PP Perlindungan Peternak nantinya diyakini dapat mengontrol harga input para peternak unggas. Selain itu, pemerintah didesak segera membuat standarisasi SNI untuk pakan dan DOC.
Sedangkan bila terjadi kelebihan pasokan, maka pemerintah wajib melakukan pemerataan dengan mendistribusikan ayam dari daerah surplus ke daerah defisit, serta bersinergi dengan integrator.
"Para integrator dalam role model bisnisnya harus menyertakan market ayam karkas. Suplai harus disesuaikan dengan demand. Mereka (integrator) tidak boleh budidaya final stock atau livebird," jelas Alvino.
Lebih lanjut, Alvino mengatakan pihaknya mendorong pemerintah untuk mengatur ulang kuota Grand Parent Stock (GPS) nasional. Sebab, kata Alvino, 64 persen kuota GPS dikuasai oleh 2 integrator raksasa.
"Atur kuota GPS dan biarkan perusahaan bersaing secara sehat di hulu," imbuh Alvino.
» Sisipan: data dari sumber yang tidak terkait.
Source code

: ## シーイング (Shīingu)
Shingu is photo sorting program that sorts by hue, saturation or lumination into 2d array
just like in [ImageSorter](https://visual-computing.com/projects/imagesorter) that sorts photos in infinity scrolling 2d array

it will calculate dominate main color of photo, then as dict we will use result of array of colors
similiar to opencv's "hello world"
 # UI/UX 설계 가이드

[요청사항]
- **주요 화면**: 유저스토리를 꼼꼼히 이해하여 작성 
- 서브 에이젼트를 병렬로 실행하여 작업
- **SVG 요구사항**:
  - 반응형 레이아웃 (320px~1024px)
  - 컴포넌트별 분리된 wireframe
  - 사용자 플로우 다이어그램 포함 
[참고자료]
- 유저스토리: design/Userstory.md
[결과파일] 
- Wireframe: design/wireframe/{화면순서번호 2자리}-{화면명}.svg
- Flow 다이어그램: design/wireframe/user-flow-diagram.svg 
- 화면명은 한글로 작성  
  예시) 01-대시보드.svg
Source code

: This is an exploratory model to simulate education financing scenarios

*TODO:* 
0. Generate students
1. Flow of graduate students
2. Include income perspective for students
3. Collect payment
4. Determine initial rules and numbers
Di samping itu, Alvino melanjutkan, integrator juga harus fokus membantu peternak mandiri dengan menyediakan sapronak seperti DOC dan pakan yang sesuai SNI dengan harga yang terjangkau. Pemerintah, kata Alvino, harus memberikan sanksi yang tegas bagi industri (perusahaan integrator) yang melanggar Undang-undang dan mematikan ekonomi rakyat.
"Pemerintah juga harus memaksimalkan Badan Pangan Nasional sebagai buffer untuk melindungi dan menyerap produksi peternakan mandiri," tandas Alvino.